You really don't have a life do you?
Glass houses? Cast stones!
1 bama scandal- This is a top tier school!
The short version of this scandal,
according to Sports Illustrated, is that Coach Price went to Pensacola for a golf outing, got rowdy in a bar/strip club and allowed a woman (not his wife) to run a room service bill of close to $1,000. Lap dances?
2 bama dirty? No sir!
What many in recent decades have forgotten is that, in some quarters, during his early years in Tuscaloosa, Coach Bryant had a reputation for teaching his players to play "dirty" in an effort to win at all costs.
This charge was loudest after one of Georgia Tech head coach Bobby Dodd's players was severely injured in a game against 'Bama, setting off the Atlanta press.
3 coaches leaving the tide? Never!
That's why the departures of
Wallace Wade for Duke (Duke!),
Bill Curry for Kentucky and
Dennis Franchione for...for wherever hell is came as such a surprise and, yes, scandal.
See, Bill Curry, coaches leave Kentucky for Alabama, not the other way around (even with a detour in College Station). See, Franchione, you don't leave
for College Station; you leave
from College Station.
4 bama players and agent troubles?
Langham, a defensive back, signed early with a pro agent in anticipation of the NFL draft in 1993. Two years later, the NCAA imposed sanctions resulting from this action,
according to Sports Illustrated. The sanctions included probation, scholarship limitations, a postseason ban (1995), forfeit of wins in 1993 and, most harmful, scholarship reductions.
5.ACT cheating, bama no way!
Albert Means was a prep superstar in his hometown of Memphis. Most colleges wanted him to come to them and play defensive tackle. Named Mr. Football in Tennessee in 1999 as well as a high school All-American, Means could go anywhere he wanted.
One problem with that concept,
according to USA Today, was that Means didn't test well and probably wouldn't qualify to play college ball because of low ACT or SAT scores.
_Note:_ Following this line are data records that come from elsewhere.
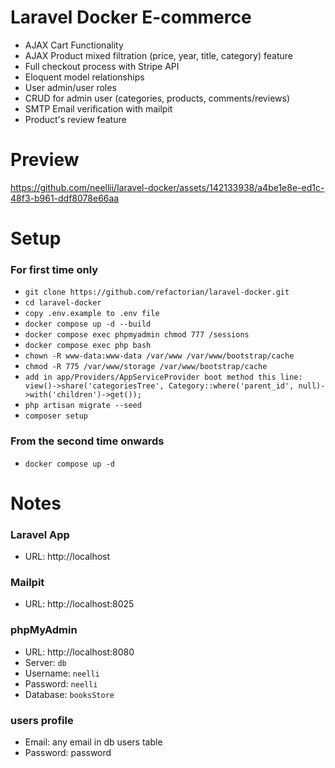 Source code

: # Laravel Docker E-commerce

-   AJAX Cart Functionality
-   AJAX Product mixed filtration (price, year, title, category) feature
-   Full checkout process with Stripe API
-   Eloquent model relationships
-   User admin/user roles
-   CRUD for admin user (categories, products, comments/reviews)
-   SMTP Email verification with mailpit
-   Product's review feature

# Preview
https://github.com/neellii/laravel-docker/assets/142133938/a4be1e8e-ed1c-48f3-b961-ddf8078e66aa

# Setup

### For first time only

-   `git clone https://github.com/refactorian/laravel-docker.git`
-   `cd laravel-docker`
-   `copy .env.example to .env file`
-   `docker compose up -d --build`
-   `docker compose exec phpmyadmin chmod 777 /sessions`
-   `docker compose exec php bash`
-   `chown -R www-data:www-data /var/www /var/www/bootstrap/cache`
-   `chmod -R 775 /var/www/storage /var/www/bootstrap/cache`
-   `add in app/Providers/AppServiceProvider boot method this line: view()->share('categoriesTree', Category::where('parent_id', null)->with('children')->get());`
-   `php artisan migrate --seed`
-   `composer setup`

### From the second time onwards

-   `docker compose up -d`

# Notes

### Laravel App

-   URL: http://localhost

### Mailpit

-   URL: http://localhost:8025

### phpMyAdmin

-   URL: http://localhost:8080
-   Server: `db`
-   Username: `neelli`
-   Password: `neelli`
-   Database: `booksStore`

### users profile

-   Email: any email in db users table
-   Password: password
So, an enterprising Alabama booster named Logan Young came up with a solution.
Have someone else take the tests for Albert.
Oh, and arrange to pay one of his high school coaches $150,000 to insure that Albert would go to Alabama.
Those acts and others caused Alabama to receive a two-year bowl ban and five years of probation from the NCAA. In addition, Alabama lost 21 scholarships and almost received the "death penalty"—having the program disbanded for a proscribed period.
Means played only a handful of games at Tuscaloosa under Coach Mike DuBose. After the scandal broke, he transferred to Memphis, where he was moderately successful on the field.